Copy every line from the records below that holds the word "behold".

(Extracted data entries)
********************
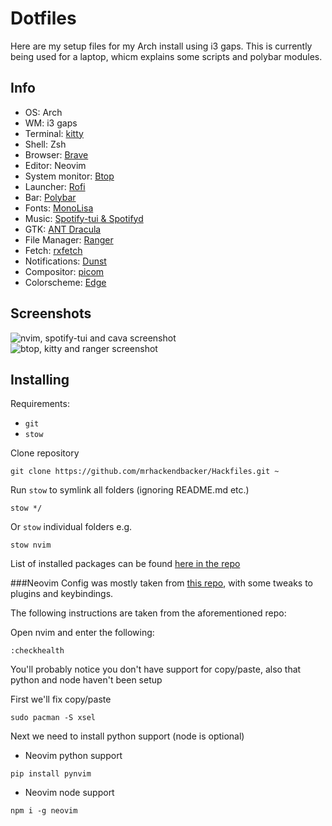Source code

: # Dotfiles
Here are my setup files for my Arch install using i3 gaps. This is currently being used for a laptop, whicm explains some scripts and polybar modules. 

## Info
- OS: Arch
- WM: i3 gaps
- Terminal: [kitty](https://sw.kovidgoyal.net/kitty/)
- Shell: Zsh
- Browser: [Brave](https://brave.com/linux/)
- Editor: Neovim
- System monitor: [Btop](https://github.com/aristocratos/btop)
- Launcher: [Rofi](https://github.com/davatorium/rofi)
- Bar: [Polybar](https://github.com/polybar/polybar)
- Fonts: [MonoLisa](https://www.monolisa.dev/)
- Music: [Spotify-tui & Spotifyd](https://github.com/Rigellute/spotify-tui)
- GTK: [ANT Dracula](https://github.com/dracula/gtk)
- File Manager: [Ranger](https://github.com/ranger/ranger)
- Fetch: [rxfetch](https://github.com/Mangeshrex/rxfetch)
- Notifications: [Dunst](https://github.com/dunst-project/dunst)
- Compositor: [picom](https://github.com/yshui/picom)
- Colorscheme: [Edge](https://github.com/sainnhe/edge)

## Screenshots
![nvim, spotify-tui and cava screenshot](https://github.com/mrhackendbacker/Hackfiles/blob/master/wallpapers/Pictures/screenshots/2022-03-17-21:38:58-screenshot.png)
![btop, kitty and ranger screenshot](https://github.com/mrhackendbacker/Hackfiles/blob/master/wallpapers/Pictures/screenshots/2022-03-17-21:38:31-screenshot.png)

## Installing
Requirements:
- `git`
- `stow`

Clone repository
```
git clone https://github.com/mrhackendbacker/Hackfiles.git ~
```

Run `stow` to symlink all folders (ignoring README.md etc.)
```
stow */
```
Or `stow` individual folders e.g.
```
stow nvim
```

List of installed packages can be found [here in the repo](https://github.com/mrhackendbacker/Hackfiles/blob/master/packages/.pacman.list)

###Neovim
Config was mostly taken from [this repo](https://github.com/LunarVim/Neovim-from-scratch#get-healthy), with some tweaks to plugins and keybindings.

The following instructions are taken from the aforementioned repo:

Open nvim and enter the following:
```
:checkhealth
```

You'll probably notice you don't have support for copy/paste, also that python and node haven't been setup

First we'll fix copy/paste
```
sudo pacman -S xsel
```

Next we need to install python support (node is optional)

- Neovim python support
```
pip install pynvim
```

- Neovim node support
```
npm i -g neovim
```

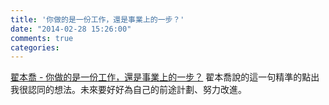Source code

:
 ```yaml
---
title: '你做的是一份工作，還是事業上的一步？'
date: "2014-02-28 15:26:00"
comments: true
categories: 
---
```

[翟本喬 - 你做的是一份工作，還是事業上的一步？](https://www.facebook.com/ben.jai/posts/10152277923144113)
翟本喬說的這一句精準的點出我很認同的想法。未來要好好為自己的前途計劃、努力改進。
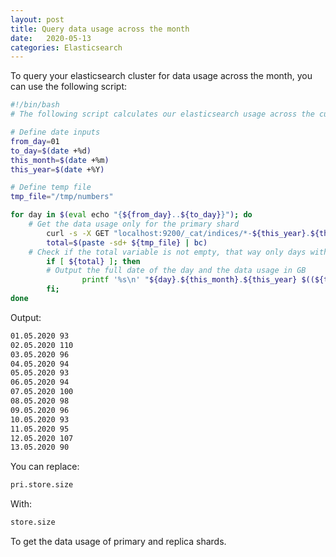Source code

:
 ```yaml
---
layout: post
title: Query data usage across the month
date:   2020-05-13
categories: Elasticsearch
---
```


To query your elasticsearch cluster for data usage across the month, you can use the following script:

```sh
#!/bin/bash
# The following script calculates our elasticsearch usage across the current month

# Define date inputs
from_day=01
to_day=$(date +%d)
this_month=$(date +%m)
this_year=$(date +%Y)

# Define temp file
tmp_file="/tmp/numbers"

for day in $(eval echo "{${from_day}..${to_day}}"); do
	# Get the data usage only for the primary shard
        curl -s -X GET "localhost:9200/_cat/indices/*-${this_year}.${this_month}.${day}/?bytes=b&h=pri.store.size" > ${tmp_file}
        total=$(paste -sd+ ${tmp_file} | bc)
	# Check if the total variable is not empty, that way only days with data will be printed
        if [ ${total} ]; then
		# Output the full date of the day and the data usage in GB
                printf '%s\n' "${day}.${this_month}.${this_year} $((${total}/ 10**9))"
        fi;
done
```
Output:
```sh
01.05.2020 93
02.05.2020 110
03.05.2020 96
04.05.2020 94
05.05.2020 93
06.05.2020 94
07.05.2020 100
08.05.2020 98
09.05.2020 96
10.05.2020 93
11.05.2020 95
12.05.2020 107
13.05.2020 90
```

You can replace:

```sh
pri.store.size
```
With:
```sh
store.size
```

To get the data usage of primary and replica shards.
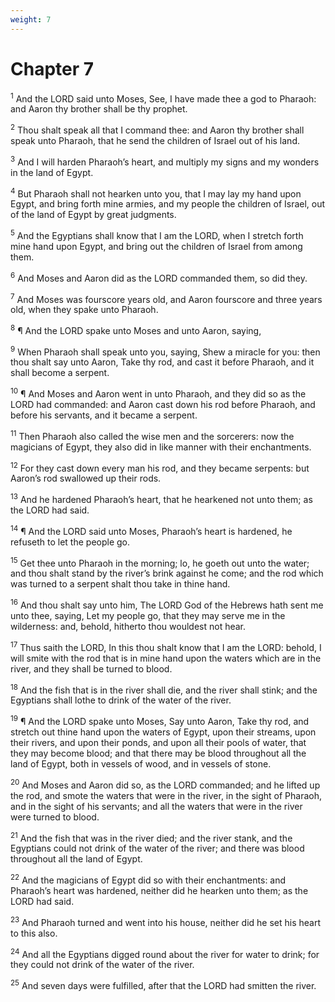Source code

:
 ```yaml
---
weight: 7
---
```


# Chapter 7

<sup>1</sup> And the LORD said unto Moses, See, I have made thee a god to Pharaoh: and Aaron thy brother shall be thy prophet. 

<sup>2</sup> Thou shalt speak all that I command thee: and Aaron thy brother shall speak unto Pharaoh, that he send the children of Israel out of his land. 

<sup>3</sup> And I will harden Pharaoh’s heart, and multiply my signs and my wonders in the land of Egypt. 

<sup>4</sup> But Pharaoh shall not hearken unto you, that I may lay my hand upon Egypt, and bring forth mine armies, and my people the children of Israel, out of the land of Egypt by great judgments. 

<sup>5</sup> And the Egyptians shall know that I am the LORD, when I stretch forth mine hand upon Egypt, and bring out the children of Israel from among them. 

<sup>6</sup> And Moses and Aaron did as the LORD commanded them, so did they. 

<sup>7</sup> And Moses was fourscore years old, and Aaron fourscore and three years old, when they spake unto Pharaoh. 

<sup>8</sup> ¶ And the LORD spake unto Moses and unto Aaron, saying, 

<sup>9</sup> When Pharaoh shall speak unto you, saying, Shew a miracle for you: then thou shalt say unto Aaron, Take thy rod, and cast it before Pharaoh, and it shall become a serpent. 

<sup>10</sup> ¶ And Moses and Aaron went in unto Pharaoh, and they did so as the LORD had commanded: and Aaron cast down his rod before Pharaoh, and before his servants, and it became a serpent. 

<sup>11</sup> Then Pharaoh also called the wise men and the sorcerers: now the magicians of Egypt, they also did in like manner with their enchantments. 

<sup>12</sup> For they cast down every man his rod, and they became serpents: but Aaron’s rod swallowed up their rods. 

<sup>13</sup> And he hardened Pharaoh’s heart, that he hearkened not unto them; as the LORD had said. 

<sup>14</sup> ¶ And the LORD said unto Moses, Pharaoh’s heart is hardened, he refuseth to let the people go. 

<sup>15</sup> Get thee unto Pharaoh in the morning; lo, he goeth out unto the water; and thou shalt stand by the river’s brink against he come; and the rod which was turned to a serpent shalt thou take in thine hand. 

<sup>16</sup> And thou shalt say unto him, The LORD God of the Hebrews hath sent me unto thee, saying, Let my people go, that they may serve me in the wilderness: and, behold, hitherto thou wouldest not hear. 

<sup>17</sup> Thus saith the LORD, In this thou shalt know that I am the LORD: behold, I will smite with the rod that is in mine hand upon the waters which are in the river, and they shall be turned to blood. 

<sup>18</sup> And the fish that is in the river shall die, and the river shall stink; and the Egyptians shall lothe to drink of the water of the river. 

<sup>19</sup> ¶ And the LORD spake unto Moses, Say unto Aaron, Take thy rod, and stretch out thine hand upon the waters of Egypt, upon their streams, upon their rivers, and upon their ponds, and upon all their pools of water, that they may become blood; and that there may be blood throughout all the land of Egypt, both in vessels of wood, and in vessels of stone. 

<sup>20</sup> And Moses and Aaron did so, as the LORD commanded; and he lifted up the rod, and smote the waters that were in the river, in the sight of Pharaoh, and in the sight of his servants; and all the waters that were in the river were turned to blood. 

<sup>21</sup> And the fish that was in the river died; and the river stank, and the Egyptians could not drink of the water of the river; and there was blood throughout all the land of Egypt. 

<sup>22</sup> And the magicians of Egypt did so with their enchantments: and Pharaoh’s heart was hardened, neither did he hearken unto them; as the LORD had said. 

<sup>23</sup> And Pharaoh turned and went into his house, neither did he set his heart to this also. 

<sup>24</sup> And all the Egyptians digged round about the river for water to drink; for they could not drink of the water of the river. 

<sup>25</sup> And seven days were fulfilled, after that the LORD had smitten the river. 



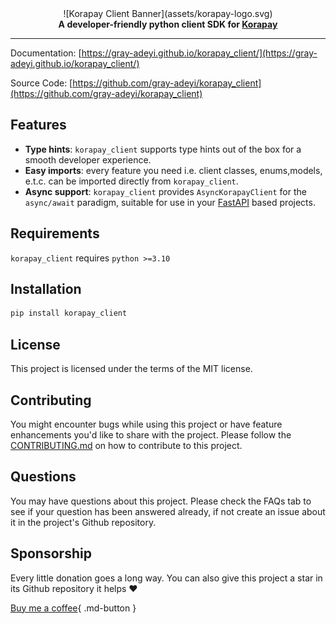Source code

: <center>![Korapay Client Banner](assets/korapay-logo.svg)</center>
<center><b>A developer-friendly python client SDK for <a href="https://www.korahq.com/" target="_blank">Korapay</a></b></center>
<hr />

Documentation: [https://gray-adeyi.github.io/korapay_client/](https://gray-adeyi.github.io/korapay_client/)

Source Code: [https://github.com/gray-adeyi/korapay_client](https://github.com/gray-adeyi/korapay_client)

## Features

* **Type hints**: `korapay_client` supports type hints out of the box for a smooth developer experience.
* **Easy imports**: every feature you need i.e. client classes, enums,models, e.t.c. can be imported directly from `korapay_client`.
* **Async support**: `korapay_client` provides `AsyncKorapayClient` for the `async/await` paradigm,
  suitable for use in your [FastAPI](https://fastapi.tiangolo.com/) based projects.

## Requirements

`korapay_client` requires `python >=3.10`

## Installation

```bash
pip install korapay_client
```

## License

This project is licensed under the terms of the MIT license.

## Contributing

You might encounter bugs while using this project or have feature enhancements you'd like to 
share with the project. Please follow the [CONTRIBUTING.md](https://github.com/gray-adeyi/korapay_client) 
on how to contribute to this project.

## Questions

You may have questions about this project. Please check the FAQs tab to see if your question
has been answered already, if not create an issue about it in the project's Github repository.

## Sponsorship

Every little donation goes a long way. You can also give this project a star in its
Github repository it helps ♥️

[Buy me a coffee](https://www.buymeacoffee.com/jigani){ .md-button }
********************
● Answer to the problem:
<sup>16</sup> And thou shalt say unto him, The LORD God of the Hebrews hath sent me unto thee, saying, Let my people go, that they may serve me in the wilderness: and, behold, hitherto thou wouldest not hear. 
<sup>17</sup> Thus saith the LORD, In this thou shalt know that I am the LORD: behold, I will smite with the rod that is in mine hand upon the waters which are in the river, and they shall be turned to blood. 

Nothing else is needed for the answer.